> _EXERCISE PROMPT_:
Reproduce the material that follows exactly, with no line left out.

> _SUPPLIED RECORDS_:
•••••
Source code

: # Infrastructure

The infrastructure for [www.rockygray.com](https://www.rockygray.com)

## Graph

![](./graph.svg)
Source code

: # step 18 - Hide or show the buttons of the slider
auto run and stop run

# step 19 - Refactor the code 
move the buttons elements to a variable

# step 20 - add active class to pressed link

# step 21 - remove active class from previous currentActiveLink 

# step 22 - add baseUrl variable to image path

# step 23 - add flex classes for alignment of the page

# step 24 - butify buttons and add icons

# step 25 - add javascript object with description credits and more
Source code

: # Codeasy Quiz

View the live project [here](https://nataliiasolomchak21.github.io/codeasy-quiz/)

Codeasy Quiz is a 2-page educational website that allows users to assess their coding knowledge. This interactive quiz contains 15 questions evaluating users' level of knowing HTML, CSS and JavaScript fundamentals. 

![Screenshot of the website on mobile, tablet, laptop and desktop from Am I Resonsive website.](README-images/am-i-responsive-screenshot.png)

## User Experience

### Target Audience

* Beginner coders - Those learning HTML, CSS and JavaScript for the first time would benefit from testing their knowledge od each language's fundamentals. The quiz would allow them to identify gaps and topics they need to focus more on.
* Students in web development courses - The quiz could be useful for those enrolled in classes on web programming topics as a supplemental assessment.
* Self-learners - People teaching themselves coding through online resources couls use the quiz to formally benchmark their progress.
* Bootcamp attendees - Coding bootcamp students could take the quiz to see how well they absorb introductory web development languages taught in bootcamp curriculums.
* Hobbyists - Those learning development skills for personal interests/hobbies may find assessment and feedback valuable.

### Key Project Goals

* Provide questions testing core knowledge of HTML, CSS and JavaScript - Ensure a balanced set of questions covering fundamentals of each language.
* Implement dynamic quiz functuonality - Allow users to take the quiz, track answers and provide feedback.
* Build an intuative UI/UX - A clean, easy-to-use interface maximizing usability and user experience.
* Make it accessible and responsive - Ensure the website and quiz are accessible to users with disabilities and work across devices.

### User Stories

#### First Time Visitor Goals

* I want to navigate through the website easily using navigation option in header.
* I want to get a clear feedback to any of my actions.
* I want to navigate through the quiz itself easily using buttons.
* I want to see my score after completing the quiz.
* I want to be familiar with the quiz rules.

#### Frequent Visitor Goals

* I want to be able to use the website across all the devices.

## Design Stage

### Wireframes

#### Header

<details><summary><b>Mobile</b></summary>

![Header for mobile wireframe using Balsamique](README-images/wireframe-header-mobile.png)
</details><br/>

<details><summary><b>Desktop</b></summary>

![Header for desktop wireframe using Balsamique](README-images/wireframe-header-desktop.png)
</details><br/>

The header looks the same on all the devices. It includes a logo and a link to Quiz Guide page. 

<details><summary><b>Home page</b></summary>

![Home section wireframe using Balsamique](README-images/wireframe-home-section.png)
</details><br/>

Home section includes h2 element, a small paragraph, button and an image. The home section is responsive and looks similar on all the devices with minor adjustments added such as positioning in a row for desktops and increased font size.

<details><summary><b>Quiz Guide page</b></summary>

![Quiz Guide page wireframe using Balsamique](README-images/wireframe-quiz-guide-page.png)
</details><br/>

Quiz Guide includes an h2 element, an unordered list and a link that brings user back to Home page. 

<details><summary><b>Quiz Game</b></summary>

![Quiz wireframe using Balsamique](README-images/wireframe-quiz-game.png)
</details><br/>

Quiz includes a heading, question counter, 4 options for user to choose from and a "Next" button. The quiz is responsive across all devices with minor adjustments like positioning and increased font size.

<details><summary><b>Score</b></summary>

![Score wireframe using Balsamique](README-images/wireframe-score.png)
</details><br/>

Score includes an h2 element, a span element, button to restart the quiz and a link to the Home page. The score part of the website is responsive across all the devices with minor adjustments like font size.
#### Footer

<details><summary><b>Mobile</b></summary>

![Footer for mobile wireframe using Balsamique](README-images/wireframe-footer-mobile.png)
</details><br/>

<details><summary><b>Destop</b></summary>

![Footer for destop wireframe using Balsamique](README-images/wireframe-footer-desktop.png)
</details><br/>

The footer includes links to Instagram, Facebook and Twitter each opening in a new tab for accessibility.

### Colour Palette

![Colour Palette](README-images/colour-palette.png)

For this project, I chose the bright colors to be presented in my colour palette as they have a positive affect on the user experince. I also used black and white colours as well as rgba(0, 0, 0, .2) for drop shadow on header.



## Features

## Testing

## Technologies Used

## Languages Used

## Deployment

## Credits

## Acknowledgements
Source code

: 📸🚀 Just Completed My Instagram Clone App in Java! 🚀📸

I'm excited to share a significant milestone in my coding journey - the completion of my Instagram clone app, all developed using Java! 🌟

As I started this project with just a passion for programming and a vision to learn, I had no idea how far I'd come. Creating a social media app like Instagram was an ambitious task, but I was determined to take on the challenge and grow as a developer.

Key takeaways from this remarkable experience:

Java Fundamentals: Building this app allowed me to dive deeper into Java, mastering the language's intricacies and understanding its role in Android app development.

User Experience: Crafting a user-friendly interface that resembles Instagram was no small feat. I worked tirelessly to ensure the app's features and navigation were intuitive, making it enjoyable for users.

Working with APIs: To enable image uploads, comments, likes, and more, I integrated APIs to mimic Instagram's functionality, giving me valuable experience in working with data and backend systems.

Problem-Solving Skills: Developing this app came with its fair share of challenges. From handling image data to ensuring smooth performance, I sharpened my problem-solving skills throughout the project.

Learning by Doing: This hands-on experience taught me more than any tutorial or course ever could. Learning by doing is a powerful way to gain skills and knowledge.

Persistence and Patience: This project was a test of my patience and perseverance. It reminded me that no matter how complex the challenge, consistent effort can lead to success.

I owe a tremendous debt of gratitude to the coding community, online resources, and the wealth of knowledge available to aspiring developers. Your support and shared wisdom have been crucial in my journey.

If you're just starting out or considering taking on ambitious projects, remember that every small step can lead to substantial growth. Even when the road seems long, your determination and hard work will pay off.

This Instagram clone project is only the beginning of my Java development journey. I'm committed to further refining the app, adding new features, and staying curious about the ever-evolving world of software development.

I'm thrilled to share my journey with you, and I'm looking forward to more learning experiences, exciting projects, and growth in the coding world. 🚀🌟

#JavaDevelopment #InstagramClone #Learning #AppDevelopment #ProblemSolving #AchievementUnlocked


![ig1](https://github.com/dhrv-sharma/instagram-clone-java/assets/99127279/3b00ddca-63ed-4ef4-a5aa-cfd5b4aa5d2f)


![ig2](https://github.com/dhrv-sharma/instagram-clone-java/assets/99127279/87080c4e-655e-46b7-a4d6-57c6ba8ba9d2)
•••••
> _RESULT OF THIS TASK_:
Source code

: # Infrastructure

The infrastructure for [www.rockygray.com](https://www.rockygray.com)

## Graph

![](./graph.svg)
Source code

: # step 18 - Hide or show the buttons of the slider
auto run and stop run

# step 19 - Refactor the code 
move the buttons elements to a variable

# step 20 - add active class to pressed link

# step 21 - remove active class from previous currentActiveLink 

# step 22 - add baseUrl variable to image path

# step 23 - add flex classes for alignment of the page

# step 24 - butify buttons and add icons

# step 25 - add javascript object with description credits and more
Source code

: # Codeasy Quiz

View the live project [here](https://nataliiasolomchak21.github.io/codeasy-quiz/)

Codeasy Quiz is a 2-page educational website that allows users to assess their coding knowledge. This interactive quiz contains 15 questions evaluating users' level of knowing HTML, CSS and JavaScript fundamentals. 

![Screenshot of the website on mobile, tablet, laptop and desktop from Am I Resonsive website.](README-images/am-i-responsive-screenshot.png)

## User Experience

### Target Audience

* Beginner coders - Those learning HTML, CSS and JavaScript for the first time would benefit from testing their knowledge od each language's fundamentals. The quiz would allow them to identify gaps and topics they need to focus more on.
* Students in web development courses - The quiz could be useful for those enrolled in classes on web programming topics as a supplemental assessment.
* Self-learners - People teaching themselves coding through online resources couls use the quiz to formally benchmark their progress.
* Bootcamp attendees - Coding bootcamp students could take the quiz to see how well they absorb introductory web development languages taught in bootcamp curriculums.
* Hobbyists - Those learning development skills for personal interests/hobbies may find assessment and feedback valuable.

### Key Project Goals

* Provide questions testing core knowledge of HTML, CSS and JavaScript - Ensure a balanced set of questions covering fundamentals of each language.
* Implement dynamic quiz functuonality - Allow users to take the quiz, track answers and provide feedback.
* Build an intuative UI/UX - A clean, easy-to-use interface maximizing usability and user experience.
* Make it accessible and responsive - Ensure the website and quiz are accessible to users with disabilities and work across devices.

### User Stories

#### First Time Visitor Goals

* I want to navigate through the website easily using navigation option in header.
* I want to get a clear feedback to any of my actions.
* I want to navigate through the quiz itself easily using buttons.
* I want to see my score after completing the quiz.
* I want to be familiar with the quiz rules.

#### Frequent Visitor Goals

* I want to be able to use the website across all the devices.

## Design Stage

### Wireframes

#### Header

<details><summary><b>Mobile</b></summary>

![Header for mobile wireframe using Balsamique](README-images/wireframe-header-mobile.png)
</details><br/>

<details><summary><b>Desktop</b></summary>

![Header for desktop wireframe using Balsamique](README-images/wireframe-header-desktop.png)
</details><br/>

The header looks the same on all the devices. It includes a logo and a link to Quiz Guide page. 

<details><summary><b>Home page</b></summary>

![Home section wireframe using Balsamique](README-images/wireframe-home-section.png)
</details><br/>

Home section includes h2 element, a small paragraph, button and an image. The home section is responsive and looks similar on all the devices with minor adjustments added such as positioning in a row for desktops and increased font size.

<details><summary><b>Quiz Guide page</b></summary>

![Quiz Guide page wireframe using Balsamique](README-images/wireframe-quiz-guide-page.png)
</details><br/>

Quiz Guide includes an h2 element, an unordered list and a link that brings user back to Home page. 

<details><summary><b>Quiz Game</b></summary>

![Quiz wireframe using Balsamique](README-images/wireframe-quiz-game.png)
</details><br/>

Quiz includes a heading, question counter, 4 options for user to choose from and a "Next" button. The quiz is responsive across all devices with minor adjustments like positioning and increased font size.

<details><summary><b>Score</b></summary>

![Score wireframe using Balsamique](README-images/wireframe-score.png)
</details><br/>

Score includes an h2 element, a span element, button to restart the quiz and a link to the Home page. The score part of the website is responsive across all the devices with minor adjustments like font size.
#### Footer

<details><summary><b>Mobile</b></summary>

![Footer for mobile wireframe using Balsamique](README-images/wireframe-footer-mobile.png)
</details><br/>

<details><summary><b>Destop</b></summary>

![Footer for destop wireframe using Balsamique](README-images/wireframe-footer-desktop.png)
</details><br/>

The footer includes links to Instagram, Facebook and Twitter each opening in a new tab for accessibility.

### Colour Palette

![Colour Palette](README-images/colour-palette.png)

For this project, I chose the bright colors to be presented in my colour palette as they have a positive affect on the user experince. I also used black and white colours as well as rgba(0, 0, 0, .2) for drop shadow on header.



## Features

## Testing

## Technologies Used

## Languages Used

## Deployment

## Credits

## Acknowledgements
Source code

: 📸🚀 Just Completed My Instagram Clone App in Java! 🚀📸

I'm excited to share a significant milestone in my coding journey - the completion of my Instagram clone app, all developed using Java! 🌟

As I started this project with just a passion for programming and a vision to learn, I had no idea how far I'd come. Creating a social media app like Instagram was an ambitious task, but I was determined to take on the challenge and grow as a developer.

Key takeaways from this remarkable experience:

Java Fundamentals: Building this app allowed me to dive deeper into Java, mastering the language's intricacies and understanding its role in Android app development.

User Experience: Crafting a user-friendly interface that resembles Instagram was no small feat. I worked tirelessly to ensure the app's features and navigation were intuitive, making it enjoyable for users.

Working with APIs: To enable image uploads, comments, likes, and more, I integrated APIs to mimic Instagram's functionality, giving me valuable experience in working with data and backend systems.

Problem-Solving Skills: Developing this app came with its fair share of challenges. From handling image data to ensuring smooth performance, I sharpened my problem-solving skills throughout the project.

Learning by Doing: This hands-on experience taught me more than any tutorial or course ever could. Learning by doing is a powerful way to gain skills and knowledge.

Persistence and Patience: This project was a test of my patience and perseverance. It reminded me that no matter how complex the challenge, consistent effort can lead to success.

I owe a tremendous debt of gratitude to the coding community, online resources, and the wealth of knowledge available to aspiring developers. Your support and shared wisdom have been crucial in my journey.

If you're just starting out or considering taking on ambitious projects, remember that every small step can lead to substantial growth. Even when the road seems long, your determination and hard work will pay off.

This Instagram clone project is only the beginning of my Java development journey. I'm committed to further refining the app, adding new features, and staying curious about the ever-evolving world of software development.

I'm thrilled to share my journey with you, and I'm looking forward to more learning experiences, exciting projects, and growth in the coding world. 🚀🌟

#JavaDevelopment #InstagramClone #Learning #AppDevelopment #ProblemSolving #AchievementUnlocked


![ig1](https://github.com/dhrv-sharma/instagram-clone-java/assets/99127279/3b00ddca-63ed-4ef4-a5aa-cfd5b4aa5d2f)


![ig2](https://github.com/dhrv-sharma/instagram-clone-java/assets/99127279/87080c4e-655e-46b7-a4d6-57c6ba8ba9d2)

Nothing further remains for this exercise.